Translating the Minor Arcana into a modern bridge deck, this Two of Cups would be the Two of Hearts. Tarot Universal Dali frames two famous hearts – Cupid and Psyche from L’Amour et Psyche’ (1817) by Francois-Edouard Picot http://en.wikipedia.org/wiki/File:L’Amour_et_Psyché_(Picot).jpg.
Dali captures the illicit lovers – Cupid, the Greek god (though the story is told also of Eros and even farther back, Amour), hiding his identity from his wife, the mortal Psyche, to keep the marriage secret from Venus, his mother. It is an old story.
Yet the Two – a number of balance and union; and Cups—the suit of water and love – this should be a card of beginnings and deep sharing. But Dali does not frame this intense meaning with the traditional warm red colors of love. Dali frames this love story told through centuries in a cool Cerulean.
The frame itself a profile of a lumpy headed old man with wisps of hair far back upon his cranium and upon his chin. His startled eye stares from Psyche’s navel. Or is that not the man’s eye but rather the head of a bird?
And at that the frame transforms into a bird – the lumpy headed man’s lips are the bird’s head, wings can now be seen in the place of chin or crown and this disappearing old man’s beard and hair become feathers.
No need to say Optical with Salvador Dali who knew all life was Illusion. He stuck crutches everywhere, trying to prop open for us to see, showing us peeks into the dimensions hidden from our parochial sight.
It is hard to trust this moment of the truest of true love, which is what this last moment is for Cupid and Psyche. Very soon Psyche will begin suffering the extraordinary ravishment Love can wreak upon a mortal. Is this idyllic moment, the moment before her life's tribulations begin, is this the Illusion? It is through arduous solo journeys she achieves the love and balance this card traditionally purports. Is this last idyllic moment only in the mind of the lumpy headed old man? Is the bird soaring or plummeting? What are we to carry forward from this into the week ahead?
As Cupid is Love, Psyche is Soul.

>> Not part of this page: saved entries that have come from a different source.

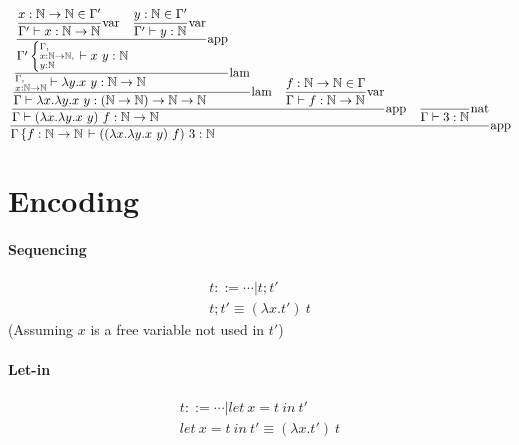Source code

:\documentclass{article}
\newcommand{\st}[3][]{\ensuremath{\displaystyle\frac{#3\hfill}{#2\hfill} \text{#1}}}
\newcommand{\N}{\ensuremath \mathbb N}
\newcommand{\lam}[2]{\ensuremath{\lambda#1.#2}}
\begin{document}
\begin{equation*}
    \st[app]{
        \Gamma\left\{f:\N\to\N\right. \vdash ((\lam{x}{\lam{y}{x\ y}})\ f)\ 3:\N
    }{
        \st[app]{
            \Gamma\vdash (\lam{x}{\lam{y}{x\ y}})\ f: \N\to\N
        }{
            \st[lam]{
                \Gamma\vdash \lam{x}{\lam{y}{x\ y}}: (\N\to\N)\to\N\to\N
            }{
                \st[lam]{
                    \substack{\Gamma,\hfill\\x:\N\to\N}\vdash \lam{y}{x\ y}:\N\to\N
                }{
                    \st[app]{
                        \Gamma' \left\{ \substack{\Gamma,\hfill\\x:\N\to\N,\\y:\N\hfill} \right. \vdash x\ y:\N
                    }{
                        \st[var]{
                            \Gamma'\vdash x:\N\to\N
                        }{
                            x:\N\to\N\in\Gamma'
                        }
                        \quad
                        \st[var]{
                            \Gamma'\vdash y:\N
                        }{
                            y:\N\in\Gamma'
                        }
                    }
                }
            }
            \quad
            \st[var]{
                \Gamma\vdash f:\N\to\N
            }{
                f:\N\to\N\in\Gamma
            }
        }
        \quad
        \st[nat]{
            \Gamma\vdash 3:\N
        }{
        }
    }
\end{equation*}

\section{Encoding}
\paragraph{Sequencing}
\begin{gather*}
    t ::= \cdots | t;t' \\
    t;t' \equiv (\lam{x}{t'})\ t
\end{gather*}
(Assuming $x$ is a free variable not used in $t'$)

\paragraph{Let-in}
\begin{gather*}
    t ::= \cdots | let\ x=t\ in\ t' \\
    let\ x=t\ in\ t' \equiv (\lam{x}{t'})\ t
\end{gather*}
\end{document}

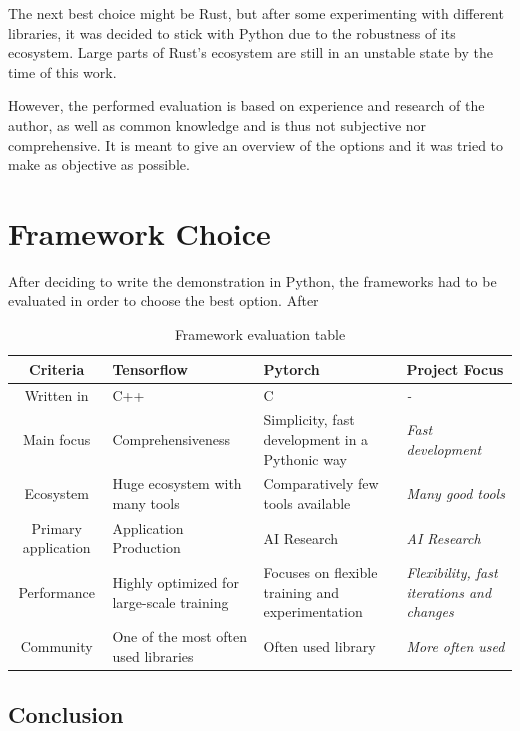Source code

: \documentclass[12pt, a4paper, titlepage]{report}
\begin{document}
The next best choice might be Rust, but after some experimenting with different libraries, it was decided to stick with Python due to the robustness of its ecosystem. Large parts of Rust's ecosystem are still in an unstable state by the time of this work.

However, the performed evaluation is based on experience and research of the author, as well as common knowledge and is thus not subjective nor comprehensive. It is meant to give an overview of the options and it was tried to make as objective as possible.



\section{Framework Choice}

After deciding to write the demonstration in Python, the frameworks had to be evaluated in order to choose the best option. After 

\begin{table}
   \begin{tabular} {|c||p{4.0cm}|p{4.0cm}||p{3.0cm}|}
      \hline
      \textbf{Criteria}          & \textbf{Tensorflow} & \textbf{Pytorch} & \textbf{Project Focus} \\
      \hline
      Written in           & C++ & C & \emph{-} \\ \hline
      Main focus           & Comprehensiveness & Simplicity, fast development in a Pythonic way & \emph{Fast development} \\ \hline
      Ecosystem            & Huge ecosystem with many tools & Comparatively few tools available & \emph{Many good tools} \\ \hline
      Primary application  & Application Production & AI Research & \emph{AI Research} \\ \hline
      Performance          & Highly optimized for large-scale training & Focuses on flexible training and experimentation & \emph{Flexibility, fast iterations and changes} \\ \hline
      Community            & One of the most often used libraries & Often used library & \emph{More often used} \\ \hline
      \hline
   \end{tabular}
   \caption{Framework evaluation table}
   \label{table:framework_evaluation}
\end{table}

\subsection{Conclusion}
\end{document}
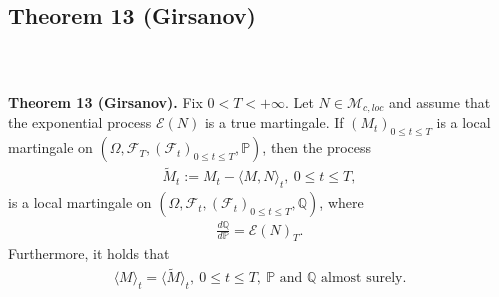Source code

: \documentclass{beamer}
\numberwithin{equation}{section}
\newenvironment{frame2}{\begin{frame}\frametitle{{\normalsize \secname} \\ {\large \subsecname}}}{\end{frame}}
\begin{document}
\subsection{Theorem 13 (Girsanov)}

\begin{frame2}
    \textbf{Theorem 13 (Girsanov).}
    Fix $0 < T < +\infty$.
    Let $N \in \mathcal{M}_{c,loc}$ and assume that the exponential process $\mathcal{E}(N)$ is a true martingale.
    If $(M_t)_{0\leq t\leq T}$ is a local martingale on $(\Omega, \mathcal{F}_T, (\mathcal{F}_t)_{0 \leq t \leq T},\mathbb{P})$, then the process
    \begin{align*}
        \tilde{M}_t := M_t - \langle M, N \rangle_t, \ 0 \leq t \leq T,
    \end{align*}    
    is a local martingale on $(\Omega, \mathcal{F}_t, (\mathcal{F}_t)_{0 \leq t \leq T},\mathbb{Q})$, where
    \begin{align*}
        \frac{d\mathbb{Q}}{d\mathbb{P}} = \mathcal{E}(N)_T.
    \end{align*} 
    Furthermore, it holds that
    \begin{align*}
        \langle M \rangle_t = \langle \tilde{M} \rangle_t, \ 0 \leq t \leq T, \ \text{$\mathbb{P}$ and $\mathbb{Q}$ almost surely}.
    \end{align*}
\end{frame2}

\end{document}

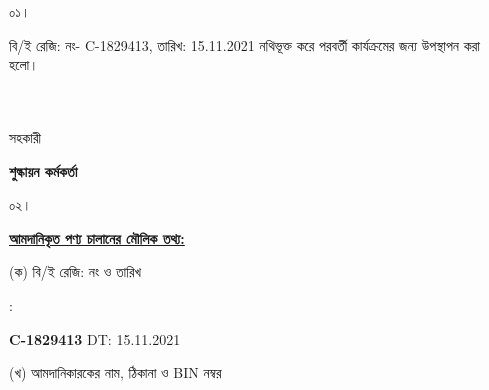 \documentclass[12pt]{article}
\newcommand{\beno}{C-1829413}
\newcommand{\bedt}{15.11.2021}
\begin{document}
\vspace*{5MM}
\noindent
\begin{minipage}[t]{0.05\linewidth}
০১।
\end{minipage}
\begin{minipage}[t]{0.95\linewidth}
বি/ই রেজি: নং- {\beno}, তারিখ: {\bedt}
নথিভূক্ত করে
পরবর্তী কার্যক্রমের জন্য উপস্থাপন করা হলো।
\\
\\
\\
\end{minipage}
\begin{minipage}[t]{0.05\linewidth}
\hspace*{1em}
\end{minipage}
\begin{minipage}[t]{0.05\linewidth}
সহকারী
\end{minipage}
\begin{minipage}[t]{0.40\linewidth}
\hspace{1em}
\end{minipage}
\begin{minipage}[t]{0.50\linewidth}
\textbf{শুল্কায়ন কর্মকর্তা}
\\
\end{minipage}
\begin{minipage}[t]{0.05\linewidth}
০২।
\end{minipage}
\begin{minipage}[t]{0.95\linewidth}
\underline{\textbf {আমদানিকৃত পণ্য চালানের
মৌলিক তথ্য:}}
\\
\end{minipage}
\footnotesize
\begin{minipage}[t]{0.05\linewidth}
\hspace*{1em}
\end{minipage}
\begin{minipage}[t]{0.45\linewidth}
(ক) বি/ই রেজি: নং ও তারিখ
\end{minipage}
\begin{minipage}[t]{0.02\linewidth}
:
\end{minipage}
\begin{minipage}[t]{0.50\linewidth}
\textbf{{\beno}} \hspace{2em} DT: {\bedt}
\\
\end{minipage}
\begin{minipage}[t]{0.05\linewidth}
\hspace*{1em}
\end{minipage}
\begin{minipage}[t]{0.45\linewidth}
(খ) আমদানিকারকের নাম, ঠিকানা
ও BIN নম্বর
\end{minipage}
\end{document}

Is that the warning we feel here, at this number in this suit of Tarot Universal Dali? Beware the Soul’s ravishment by Love.
Traditionally the Two of Cups speaks to balance, beginnings, partnerships, unions and love. Tarot Universal Dali bows to tradition here with the winged lion – carnality elevated above lust – and the caduceus’ opposites intertwined – the same Two of Cups header as in the modern tarot standard bearer, the Rider-Waite set.
Comment: Salvador Dali painted the 72-card Tarot Universal Dali for his muse Gala, one of the great gifts that powered Dali's Genius. But was Gala his beloved? Of course. But it's complicated.
There is not so much Great Love shown by Picot, re-imagined by Dali – rather Ravishment verily moans from the Dos de Copas of Tarot Universal Dali. Maybe the implicit warning is a kindness offered. I think it is a Dali crutch, giving us a glimpse into a week of twists and turns, not of gentle harmony. Love and Soul are both involved. A promise of ravishing pleasure; a warning of ravishing dénouement. Balance. Opposites entwined.